Das Rekursgericht hat wohl der Rechtsfrage, ob und inwieweit für die Bezüge (Aufwandsentschädigungen) eines öffentlichen Mandatars die Exekutionsbeschränkungen nach dem Lohnpfändungsgesetz gelten, zu Recht die im § 528 Abs 1 ZPO umschriebene erhebliche Bedeutung beigemessen. Die in JBl 1956, 450 auch unter Hinweis auf die deutsche Lehre zu der dem § 3 Z 3 LPfG gleichlautende Vorschrift des § 850 a Z 3 dZPO geäußerte Ansicht, die Aufwandsentschädigung des Bürgermeisters einer Gemeinde bilde einen nach § 3 Z 3 LPfG unpfändbaren Bezug, wurde in EvBl 1967/320 nicht aufrecht gehalten und die Frage dort dahin beantwortet, daß auf die Aufwandsentschädigung eines Landtagsabgeordneten das Lohnpfändungsgesetz nicht anzuwenden sei, weil es sich um kein Arbeitseinkommen iSd § 1 LPfG handle. Die Lehre pflichtete der späteren Entscheidung bei (Heller-Berger-Stix 1960 f).

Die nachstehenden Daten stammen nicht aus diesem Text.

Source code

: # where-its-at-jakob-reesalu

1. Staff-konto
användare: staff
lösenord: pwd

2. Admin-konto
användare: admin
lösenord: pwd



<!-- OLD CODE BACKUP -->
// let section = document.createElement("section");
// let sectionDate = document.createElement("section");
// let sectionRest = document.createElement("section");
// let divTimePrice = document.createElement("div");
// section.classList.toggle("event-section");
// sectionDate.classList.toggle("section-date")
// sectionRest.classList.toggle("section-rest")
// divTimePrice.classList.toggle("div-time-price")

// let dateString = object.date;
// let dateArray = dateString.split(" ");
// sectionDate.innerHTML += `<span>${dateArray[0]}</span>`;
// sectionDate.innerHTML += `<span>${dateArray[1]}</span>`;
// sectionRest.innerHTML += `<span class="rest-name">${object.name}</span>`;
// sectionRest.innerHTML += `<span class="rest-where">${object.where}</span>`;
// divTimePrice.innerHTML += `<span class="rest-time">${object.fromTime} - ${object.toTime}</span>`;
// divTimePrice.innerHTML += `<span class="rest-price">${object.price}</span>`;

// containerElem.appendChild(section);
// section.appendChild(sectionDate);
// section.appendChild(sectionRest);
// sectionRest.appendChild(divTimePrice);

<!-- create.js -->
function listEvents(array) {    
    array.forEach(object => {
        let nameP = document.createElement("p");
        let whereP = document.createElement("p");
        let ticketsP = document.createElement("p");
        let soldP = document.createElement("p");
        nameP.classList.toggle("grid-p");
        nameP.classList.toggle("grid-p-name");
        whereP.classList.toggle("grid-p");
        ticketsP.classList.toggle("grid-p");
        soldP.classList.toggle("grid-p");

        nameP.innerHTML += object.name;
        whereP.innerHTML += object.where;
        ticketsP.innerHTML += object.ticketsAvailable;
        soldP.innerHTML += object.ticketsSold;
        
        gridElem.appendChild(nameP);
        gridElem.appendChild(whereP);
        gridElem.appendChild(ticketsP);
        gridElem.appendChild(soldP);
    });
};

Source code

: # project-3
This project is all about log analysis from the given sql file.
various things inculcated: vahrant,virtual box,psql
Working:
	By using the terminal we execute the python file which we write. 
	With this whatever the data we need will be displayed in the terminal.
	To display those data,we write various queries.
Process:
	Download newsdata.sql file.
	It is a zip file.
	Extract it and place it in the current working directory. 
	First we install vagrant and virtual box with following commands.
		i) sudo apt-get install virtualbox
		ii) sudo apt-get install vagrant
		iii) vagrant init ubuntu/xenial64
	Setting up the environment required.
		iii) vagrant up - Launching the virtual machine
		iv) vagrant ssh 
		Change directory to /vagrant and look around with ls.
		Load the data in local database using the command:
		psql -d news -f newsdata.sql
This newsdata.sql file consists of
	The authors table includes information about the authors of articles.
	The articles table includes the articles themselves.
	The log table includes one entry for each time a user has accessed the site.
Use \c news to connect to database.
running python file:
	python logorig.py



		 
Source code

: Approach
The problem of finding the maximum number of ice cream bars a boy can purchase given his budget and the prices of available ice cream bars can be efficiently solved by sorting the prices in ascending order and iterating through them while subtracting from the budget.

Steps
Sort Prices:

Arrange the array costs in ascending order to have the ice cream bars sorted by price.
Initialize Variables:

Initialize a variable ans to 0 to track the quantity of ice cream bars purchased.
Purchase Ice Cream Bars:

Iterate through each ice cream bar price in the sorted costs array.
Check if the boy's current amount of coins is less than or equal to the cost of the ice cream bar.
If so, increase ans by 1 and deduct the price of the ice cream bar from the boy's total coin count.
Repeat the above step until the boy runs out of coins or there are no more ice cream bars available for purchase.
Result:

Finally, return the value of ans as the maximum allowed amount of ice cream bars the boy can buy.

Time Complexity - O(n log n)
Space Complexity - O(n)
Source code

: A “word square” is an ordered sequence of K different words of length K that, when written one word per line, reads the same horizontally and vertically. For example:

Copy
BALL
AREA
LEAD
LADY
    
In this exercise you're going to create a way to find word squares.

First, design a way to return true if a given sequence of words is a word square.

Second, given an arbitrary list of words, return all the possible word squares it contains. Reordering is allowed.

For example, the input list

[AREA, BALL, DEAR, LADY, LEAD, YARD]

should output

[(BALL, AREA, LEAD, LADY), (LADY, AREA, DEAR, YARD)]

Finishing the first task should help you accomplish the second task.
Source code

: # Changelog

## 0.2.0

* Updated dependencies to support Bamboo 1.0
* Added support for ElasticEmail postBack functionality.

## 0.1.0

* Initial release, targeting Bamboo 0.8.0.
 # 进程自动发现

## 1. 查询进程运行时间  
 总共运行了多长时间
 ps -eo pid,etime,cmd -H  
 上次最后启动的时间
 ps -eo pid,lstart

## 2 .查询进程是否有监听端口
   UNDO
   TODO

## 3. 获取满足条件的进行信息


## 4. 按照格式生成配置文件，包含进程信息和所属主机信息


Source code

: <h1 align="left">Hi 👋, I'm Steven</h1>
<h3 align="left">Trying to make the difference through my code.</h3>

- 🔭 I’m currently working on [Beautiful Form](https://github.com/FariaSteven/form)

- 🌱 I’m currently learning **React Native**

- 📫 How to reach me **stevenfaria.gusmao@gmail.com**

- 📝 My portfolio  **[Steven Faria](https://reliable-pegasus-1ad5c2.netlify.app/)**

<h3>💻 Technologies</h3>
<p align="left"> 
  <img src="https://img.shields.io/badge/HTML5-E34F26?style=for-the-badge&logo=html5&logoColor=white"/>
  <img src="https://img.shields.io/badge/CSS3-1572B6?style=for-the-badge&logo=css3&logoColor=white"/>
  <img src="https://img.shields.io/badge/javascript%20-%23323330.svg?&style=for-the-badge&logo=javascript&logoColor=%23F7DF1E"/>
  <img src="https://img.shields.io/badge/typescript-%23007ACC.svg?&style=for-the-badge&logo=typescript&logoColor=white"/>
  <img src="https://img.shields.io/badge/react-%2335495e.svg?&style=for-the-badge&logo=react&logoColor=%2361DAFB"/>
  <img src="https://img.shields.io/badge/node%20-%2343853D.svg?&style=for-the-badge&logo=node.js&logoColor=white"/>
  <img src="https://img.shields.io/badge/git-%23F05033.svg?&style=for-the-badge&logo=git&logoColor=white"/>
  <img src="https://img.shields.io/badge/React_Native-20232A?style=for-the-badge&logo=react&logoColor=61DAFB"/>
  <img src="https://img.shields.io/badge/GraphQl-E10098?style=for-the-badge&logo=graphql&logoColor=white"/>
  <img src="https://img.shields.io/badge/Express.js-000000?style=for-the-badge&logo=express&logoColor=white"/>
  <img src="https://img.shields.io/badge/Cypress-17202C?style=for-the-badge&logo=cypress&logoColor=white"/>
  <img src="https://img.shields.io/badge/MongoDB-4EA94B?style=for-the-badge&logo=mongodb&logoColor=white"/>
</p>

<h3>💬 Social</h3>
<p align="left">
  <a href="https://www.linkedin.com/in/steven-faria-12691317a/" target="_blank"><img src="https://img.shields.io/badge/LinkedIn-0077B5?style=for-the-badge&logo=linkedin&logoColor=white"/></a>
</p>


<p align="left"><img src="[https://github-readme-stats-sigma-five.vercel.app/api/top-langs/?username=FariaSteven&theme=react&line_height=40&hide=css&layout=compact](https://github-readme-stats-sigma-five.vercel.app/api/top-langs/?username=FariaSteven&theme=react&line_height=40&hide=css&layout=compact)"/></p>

Der Revisionsrekurs ist aber nur unter der weiteren Voraussetzung zulässig, daß die Entscheidung auch tatsächlich von der Lösung einer Rechtsfrage von erheblicher Bedeutung abhängt, daß es also der Beantwortung der Frage bedarf, um die anstehende Entscheidung richtig treffen zu können. Dies ist hier deshalb nicht der Fall, weil die betreibende Partei nicht etwa die Forderungen des Verpflichteten aus seinem Arbeitsverhältnis zur Gemeinde ohne Bedachtnahme auf den Pfändungsschutz nach dem Lohnpfändungsgesetz in Exekution zog, (wozu sie den die Pfändungsfreiheit begründenden Sachverhalt schon im Antrag zu behaupten und zu bescheinigen, also etwa darzutun gehabt hätte, daß der Verpflichtete als Bürgermeister Vergütungen nur zu einem unwesentlichen Teil seiner Erwerbstätigkeit beziehe,) sondern sich selbst den Beschränkungen nach dem Lohnpfändungsgesetz unterworfen hat. Der Rechtspfleger hatte von den Angaben im Antrag auszugehen, wonach der Verpflichtete angeblich eine Forderung auf Bezüge als Bürgermeister gegen die Gemeinde besitzt, und durfte den Antrag auch nicht in weiterem Umfang als beantragt bewilligen. Dies geschah auch nicht. Die Bezüge aus einem Arbeitsverhältnis (iSd § 1 Abs 2 LPfG) wurden mit dem vom Rekursgericht wieder hergestellten Exekutionsbewilligungsbeschluß antragsgemäß nur mit den sich aus dem Lohnpfändungsgesetz ergebenden Beschränkungen, also etwa auch der des § 3 Z 3 LPfG, daß (echte) Aufwandsentschädigungen davon nicht erfaßt sind, gepfändet und überwiesen.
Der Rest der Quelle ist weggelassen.